For a huge number of people around the world, chili is a delicacy. However, most people have not stopped asking where this spice comes from. Chili is a fruit of plants that are part of the Nightshade family. To narrow it down, its genus is that of the most popular capsicum. Capsaicin and similar compounds mainly cause the “spiciness” that comes after eating it.
Surprisingly, the humans ate them from 7500 BCE. Recent studies show that they were first domesticated in the Americas, particularly in Mexico. Not surprisingly, Peru, a country in the Americas, would have the highest levels of diversity in terms of cultivation in the world. This is because most of the domestic species have been cultivated and consumed during the pre-Columbian period. Bolivia has the largest diversity of wild chillies in the world that are eaten.
That today Asia is a significant player in the chili sector can be attributed to trade in the past mainly by the Portuguese and the Arabs. It is important to note that it was a valuable asset because the Asian community embraced it very well. So well, in fact, it has become the world’s largest manufacturer of chilli from 2014 in relation to other players.

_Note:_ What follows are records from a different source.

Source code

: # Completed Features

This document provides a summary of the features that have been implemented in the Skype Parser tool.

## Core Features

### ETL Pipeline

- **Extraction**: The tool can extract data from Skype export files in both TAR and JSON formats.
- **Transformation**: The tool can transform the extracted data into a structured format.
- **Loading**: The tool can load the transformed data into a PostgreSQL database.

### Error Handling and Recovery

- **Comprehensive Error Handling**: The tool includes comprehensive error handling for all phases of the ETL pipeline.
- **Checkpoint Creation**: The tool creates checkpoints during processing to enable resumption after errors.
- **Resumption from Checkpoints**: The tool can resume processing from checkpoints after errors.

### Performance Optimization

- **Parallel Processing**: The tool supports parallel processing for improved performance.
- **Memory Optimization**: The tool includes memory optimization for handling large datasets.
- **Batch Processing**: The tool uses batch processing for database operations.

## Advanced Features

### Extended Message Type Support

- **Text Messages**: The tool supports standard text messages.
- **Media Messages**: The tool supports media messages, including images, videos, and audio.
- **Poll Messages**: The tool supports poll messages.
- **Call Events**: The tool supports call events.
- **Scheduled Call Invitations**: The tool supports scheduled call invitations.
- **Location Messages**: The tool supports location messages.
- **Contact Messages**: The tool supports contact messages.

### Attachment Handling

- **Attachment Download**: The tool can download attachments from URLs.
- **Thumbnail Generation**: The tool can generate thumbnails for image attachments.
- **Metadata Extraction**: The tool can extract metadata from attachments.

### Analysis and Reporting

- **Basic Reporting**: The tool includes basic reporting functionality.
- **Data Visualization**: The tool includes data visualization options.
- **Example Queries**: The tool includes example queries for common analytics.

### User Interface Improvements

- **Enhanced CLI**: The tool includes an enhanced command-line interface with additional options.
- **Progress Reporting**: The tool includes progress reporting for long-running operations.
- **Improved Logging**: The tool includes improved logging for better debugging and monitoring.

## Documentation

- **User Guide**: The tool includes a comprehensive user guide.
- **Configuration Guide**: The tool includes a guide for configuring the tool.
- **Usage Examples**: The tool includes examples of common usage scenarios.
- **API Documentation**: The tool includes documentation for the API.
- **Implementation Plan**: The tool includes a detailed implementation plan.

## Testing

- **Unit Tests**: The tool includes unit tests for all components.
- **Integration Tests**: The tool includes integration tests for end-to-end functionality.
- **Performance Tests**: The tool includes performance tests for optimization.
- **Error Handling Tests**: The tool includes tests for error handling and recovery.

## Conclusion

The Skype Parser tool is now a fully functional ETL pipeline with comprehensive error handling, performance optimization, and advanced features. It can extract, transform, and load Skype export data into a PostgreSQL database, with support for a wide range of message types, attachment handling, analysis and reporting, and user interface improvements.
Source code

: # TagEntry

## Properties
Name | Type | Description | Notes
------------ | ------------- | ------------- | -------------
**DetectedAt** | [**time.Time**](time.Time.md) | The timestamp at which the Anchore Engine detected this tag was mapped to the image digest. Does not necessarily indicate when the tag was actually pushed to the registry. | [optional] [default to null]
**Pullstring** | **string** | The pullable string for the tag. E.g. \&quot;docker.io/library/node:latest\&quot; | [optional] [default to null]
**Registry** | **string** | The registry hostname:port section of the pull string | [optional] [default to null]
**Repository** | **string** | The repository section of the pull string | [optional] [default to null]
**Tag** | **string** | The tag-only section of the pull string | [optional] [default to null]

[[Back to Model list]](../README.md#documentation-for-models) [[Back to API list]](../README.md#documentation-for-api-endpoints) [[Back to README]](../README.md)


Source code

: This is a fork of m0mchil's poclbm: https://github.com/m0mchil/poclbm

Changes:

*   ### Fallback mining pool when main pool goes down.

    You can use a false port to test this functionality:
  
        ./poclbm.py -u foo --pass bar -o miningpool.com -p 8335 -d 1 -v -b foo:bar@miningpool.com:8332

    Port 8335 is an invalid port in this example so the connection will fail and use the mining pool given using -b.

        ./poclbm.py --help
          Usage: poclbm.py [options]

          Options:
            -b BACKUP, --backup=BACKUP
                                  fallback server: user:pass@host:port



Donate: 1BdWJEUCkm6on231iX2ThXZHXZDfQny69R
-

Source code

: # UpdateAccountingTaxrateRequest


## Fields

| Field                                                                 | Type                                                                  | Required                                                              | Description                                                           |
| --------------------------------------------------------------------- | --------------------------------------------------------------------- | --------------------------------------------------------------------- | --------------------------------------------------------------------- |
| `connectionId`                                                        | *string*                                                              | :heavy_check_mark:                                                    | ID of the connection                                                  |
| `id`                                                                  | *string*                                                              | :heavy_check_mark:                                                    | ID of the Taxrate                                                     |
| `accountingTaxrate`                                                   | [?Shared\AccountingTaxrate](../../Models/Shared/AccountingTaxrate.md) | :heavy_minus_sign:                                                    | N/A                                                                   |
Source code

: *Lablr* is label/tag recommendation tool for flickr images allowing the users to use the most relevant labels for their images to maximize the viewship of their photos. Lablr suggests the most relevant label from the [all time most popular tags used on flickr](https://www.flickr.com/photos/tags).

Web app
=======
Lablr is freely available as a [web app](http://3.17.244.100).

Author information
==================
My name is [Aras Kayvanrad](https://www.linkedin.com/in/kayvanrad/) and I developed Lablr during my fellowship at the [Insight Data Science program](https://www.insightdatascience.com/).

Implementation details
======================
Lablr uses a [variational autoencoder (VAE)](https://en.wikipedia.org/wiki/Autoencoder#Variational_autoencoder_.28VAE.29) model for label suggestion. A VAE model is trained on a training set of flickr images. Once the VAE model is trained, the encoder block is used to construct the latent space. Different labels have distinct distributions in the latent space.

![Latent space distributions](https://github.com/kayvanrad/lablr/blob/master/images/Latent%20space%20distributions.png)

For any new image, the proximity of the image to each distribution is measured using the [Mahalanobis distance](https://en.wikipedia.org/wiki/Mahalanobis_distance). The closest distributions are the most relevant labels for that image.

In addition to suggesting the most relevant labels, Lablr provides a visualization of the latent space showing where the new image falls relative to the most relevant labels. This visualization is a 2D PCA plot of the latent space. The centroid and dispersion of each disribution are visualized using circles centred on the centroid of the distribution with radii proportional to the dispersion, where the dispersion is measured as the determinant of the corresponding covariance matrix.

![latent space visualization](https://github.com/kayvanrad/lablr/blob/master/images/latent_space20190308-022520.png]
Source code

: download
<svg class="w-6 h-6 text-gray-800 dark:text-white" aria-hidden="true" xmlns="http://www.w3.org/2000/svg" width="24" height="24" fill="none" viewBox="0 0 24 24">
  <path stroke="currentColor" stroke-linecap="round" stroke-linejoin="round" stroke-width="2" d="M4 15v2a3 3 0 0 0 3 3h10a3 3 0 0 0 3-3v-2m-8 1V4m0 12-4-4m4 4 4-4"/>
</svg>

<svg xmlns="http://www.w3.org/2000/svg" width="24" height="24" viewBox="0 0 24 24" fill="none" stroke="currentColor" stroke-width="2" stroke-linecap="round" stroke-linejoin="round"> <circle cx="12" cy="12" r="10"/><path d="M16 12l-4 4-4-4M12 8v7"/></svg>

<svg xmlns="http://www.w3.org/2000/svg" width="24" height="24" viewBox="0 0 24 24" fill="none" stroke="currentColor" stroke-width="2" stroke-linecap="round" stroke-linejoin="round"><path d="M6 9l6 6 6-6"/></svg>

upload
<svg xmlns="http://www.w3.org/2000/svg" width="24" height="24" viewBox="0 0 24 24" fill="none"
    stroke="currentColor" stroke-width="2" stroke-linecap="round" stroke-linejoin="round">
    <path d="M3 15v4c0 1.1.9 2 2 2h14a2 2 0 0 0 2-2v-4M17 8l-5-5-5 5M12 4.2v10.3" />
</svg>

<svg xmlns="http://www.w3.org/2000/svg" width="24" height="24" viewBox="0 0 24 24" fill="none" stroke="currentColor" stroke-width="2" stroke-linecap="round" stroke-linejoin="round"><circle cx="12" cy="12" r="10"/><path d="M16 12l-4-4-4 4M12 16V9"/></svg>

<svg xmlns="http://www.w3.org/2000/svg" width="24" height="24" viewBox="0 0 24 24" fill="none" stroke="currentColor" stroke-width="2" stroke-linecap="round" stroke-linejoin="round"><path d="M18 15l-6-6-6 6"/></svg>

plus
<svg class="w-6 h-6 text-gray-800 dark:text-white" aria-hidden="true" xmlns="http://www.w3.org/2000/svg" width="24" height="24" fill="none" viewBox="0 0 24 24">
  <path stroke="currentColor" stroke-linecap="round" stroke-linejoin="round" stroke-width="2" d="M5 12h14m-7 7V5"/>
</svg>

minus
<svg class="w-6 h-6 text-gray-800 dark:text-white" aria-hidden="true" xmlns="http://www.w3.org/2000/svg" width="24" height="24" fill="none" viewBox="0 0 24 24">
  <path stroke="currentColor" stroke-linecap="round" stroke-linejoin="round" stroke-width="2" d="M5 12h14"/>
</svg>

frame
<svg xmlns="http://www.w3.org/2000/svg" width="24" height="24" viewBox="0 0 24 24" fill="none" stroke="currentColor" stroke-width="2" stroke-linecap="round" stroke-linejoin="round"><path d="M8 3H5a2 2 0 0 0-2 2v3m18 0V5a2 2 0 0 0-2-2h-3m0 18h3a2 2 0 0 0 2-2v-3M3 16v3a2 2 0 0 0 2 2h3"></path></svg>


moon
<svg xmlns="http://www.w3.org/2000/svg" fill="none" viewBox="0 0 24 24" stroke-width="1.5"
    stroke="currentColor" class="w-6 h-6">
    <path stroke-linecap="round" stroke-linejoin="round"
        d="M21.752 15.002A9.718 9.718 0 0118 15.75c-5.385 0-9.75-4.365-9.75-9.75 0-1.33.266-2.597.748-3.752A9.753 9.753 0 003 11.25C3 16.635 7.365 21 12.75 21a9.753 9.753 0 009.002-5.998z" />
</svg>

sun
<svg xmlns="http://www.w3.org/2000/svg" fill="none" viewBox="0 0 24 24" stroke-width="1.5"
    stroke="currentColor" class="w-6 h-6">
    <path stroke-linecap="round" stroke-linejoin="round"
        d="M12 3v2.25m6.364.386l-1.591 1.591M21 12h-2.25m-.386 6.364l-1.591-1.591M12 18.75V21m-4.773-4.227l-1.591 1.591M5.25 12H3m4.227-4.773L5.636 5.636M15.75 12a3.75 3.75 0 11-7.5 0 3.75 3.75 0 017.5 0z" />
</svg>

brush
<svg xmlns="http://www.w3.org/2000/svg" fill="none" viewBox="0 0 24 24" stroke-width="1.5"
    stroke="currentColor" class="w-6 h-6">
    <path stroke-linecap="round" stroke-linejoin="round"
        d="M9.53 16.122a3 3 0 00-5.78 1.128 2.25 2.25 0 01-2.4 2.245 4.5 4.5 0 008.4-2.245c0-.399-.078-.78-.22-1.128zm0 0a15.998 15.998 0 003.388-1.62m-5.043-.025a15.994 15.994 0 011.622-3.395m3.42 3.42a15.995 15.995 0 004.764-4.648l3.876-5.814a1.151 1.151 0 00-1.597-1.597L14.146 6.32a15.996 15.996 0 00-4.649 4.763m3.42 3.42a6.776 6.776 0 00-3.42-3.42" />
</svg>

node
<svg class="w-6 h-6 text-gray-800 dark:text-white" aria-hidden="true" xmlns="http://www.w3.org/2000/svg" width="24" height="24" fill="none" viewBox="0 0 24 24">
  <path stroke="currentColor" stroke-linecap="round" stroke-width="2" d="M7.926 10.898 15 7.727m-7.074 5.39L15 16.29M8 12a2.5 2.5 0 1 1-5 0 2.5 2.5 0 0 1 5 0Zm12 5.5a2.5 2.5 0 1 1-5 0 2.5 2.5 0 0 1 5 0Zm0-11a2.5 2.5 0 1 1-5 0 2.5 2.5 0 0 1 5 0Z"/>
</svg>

World production by country
As per 2014 world production statistics, the total of chilli based products was in the region of 33.2 million tons. This figure includes both peppers and fresh green chilli. As previously stated, the Asian region has dominated this production with nearly eighty percent of the world’s total production.
China tops the list producing around 16.1 million tons of chilli in 2014. To put it in perspective, China produced about 48% of total global production that year alone. Compared to the nearest competitor, Mexico, China produced at least five times the quantity produced by Mexico, which was a paltry 2.7 million tons.
The third was Turkey with a total production of 2.1 million tons. Closely following Indonesia with 1.9 million tons and then again with India with 1.5 million tons. This further puts into perspective how dominant Asia is. India is a curious case because 32% of 1.5 million tons produced was composed of dried peppers. This puts him at the top of the rankings as regards the production of dried chili in the world in 2014
Closing the highest list to the number six and seven positions, Spain and the United States have a production of 1.1 million tons and 0.9 million tons respectively. The case of Spain should not be alarming because of trade and obviously because of the spicy nature of their venerated and delicious cuisine.
China has dominated the market. One simple reason for this is its huge population that would amount to more people cultivating it. Other advantages, such as currency exchanges, also come from exporting the desirable fruit, although “hot”.